Remembering Taliban's dramatic takeover of Kabul 4 years on
The final collapse of the 20-year Western mission in Afghanistan unfolded in just a single day as Taliban fighters entered Kabul on August 15, 2021. President Ashraf Ghani fled the country, and the United States abandoned its embassy amid panic.
The rapid sweep of the Taliban through cities and rural areas the previous week had caught the US military and government off guard. A New York Times article at the time detailed how hastily organized American military helicopter flights evacuated the sprawling US Embassy compound in Kabul, ferrying American diplomats and Afghan Embassy staff to the Kabul military airport.
At the adjacent civilian airport, Afghans cried as they pleaded with airline workers to put their families on outbound commercial flights, most of which were grounded to prioritize military aircraft.

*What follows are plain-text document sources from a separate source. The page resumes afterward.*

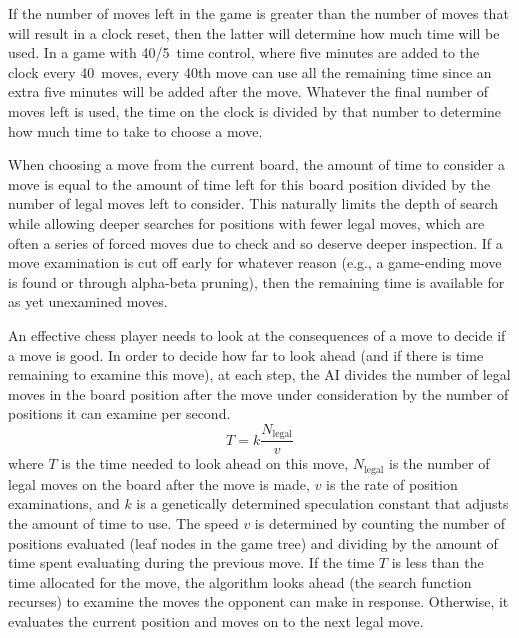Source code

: \documentclass[letterpaper]{article}
\renewcommand{\_}{\allowbreak\textunderscore\allowbreak}
\begin{document}
If the number of moves left in the game is greater than the number of moves that will result in a clock reset, then the latter will determine how much time will be used. In a game with 40/5~time control, where five minutes are added to the clock every 40~moves, every 40th move can use all the remaining time since an extra five minutes will be added after the move. Whatever the final number of moves left is used, the time on the clock is divided by that number to determine how much time to take to choose a move.

When choosing a move from the current board, the amount of time to consider a move is equal to the amount of time left for this board position divided by the number of legal moves left to consider. This naturally limits the depth of search while allowing deeper searches for positions with fewer legal moves, which are often a series of forced moves due to check and so deserve deeper inspection. If a move examination is cut off early for whatever reason (e.g., a game-ending move is found or through alpha-beta pruning), then the remaining time is available for as yet unexamined moves.

An effective chess player needs to look at the consequences of a move to decide if a move is good. In order to decide how far to look ahead (and if there is time remaining to examine this move), at each step, the AI divides the number of legal moves in the board position after the move under consideration by the number of positions it can examine per second.
\[
T = k\frac{N_{\textrm{legal}}}{v}
\]
where \(T\) is the time needed to look ahead on this move, \(N_{\textrm{legal}}\) is the number of legal moves on the board after the move is made, \(v\) is the rate of position examinations, and \(k\) is a genetically determined speculation constant that adjusts the amount of time to use. The speed \(v\) is determined by counting the number of positions evaluated (leaf nodes in the game tree) and dividing by the amount of time spent evaluating during the previous move. If the time \(T\) is less than the time allocated for the move, the algorithm looks ahead (the search function recurses) to examine the moves the opponent can make in response. Otherwise, it evaluates the current position and moves on to the next legal move.
\end{document}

Amid occasional bursts of gunfire, the whump of American Chinook and Black Hawk helicopters overhead drowned out the noise of traffic as the frantic evacuation continued. Kabul’s streets were jammed with vehicles as panic spread and residents raced to flee the city.
Two decades after US troops invaded Afghanistan to root out Al Qaeda, the nation-building experiment was in ruins—undermined by inconsistent policies and a resilient insurgency whose strength had been vastly underestimated by American planners.
Tens of thousands of Afghan civilians perished in the fighting, with thousands more displaced. More than 2,400 US troops lost their lives, and thousands more were wounded, in an effort to build a democratic Afghan government.
America's nation-building exercise
The burden fell especially hard on Afghan security forces in recent years. Yet no amount of American training and equipment—$83 billion worth—was enough to forge a force willing to fight and die for a nation US troops were leaving behind.
In Washington, the speed of the collapse surprised the Biden administration, officials said, leaving it with the recognition that Biden will be remembered as the president who oversaw a humiliating final act in a troubled chapter of American history in Afghanistan.
As US and NATO troops began withdrawing in May, Afghan security forces rapidly crumbled, often surrendering without firing a shot. Many accepted Taliban offers of safe passage and cash, relayed through village elders, and abandoned weapons seized by the Taliban.
“The inability of Afghan security forces to defend their country has played a very powerful role in what we’ve seen over the last few weeks,” then-Secretary of State Antony J. Blinken explained during an interview at the time, as the report recalls.
Search for a scapegoat
Donald Trump frequently calls the chaotic US withdrawal from Afghanistan "the most embarrassing moment in the history of our country."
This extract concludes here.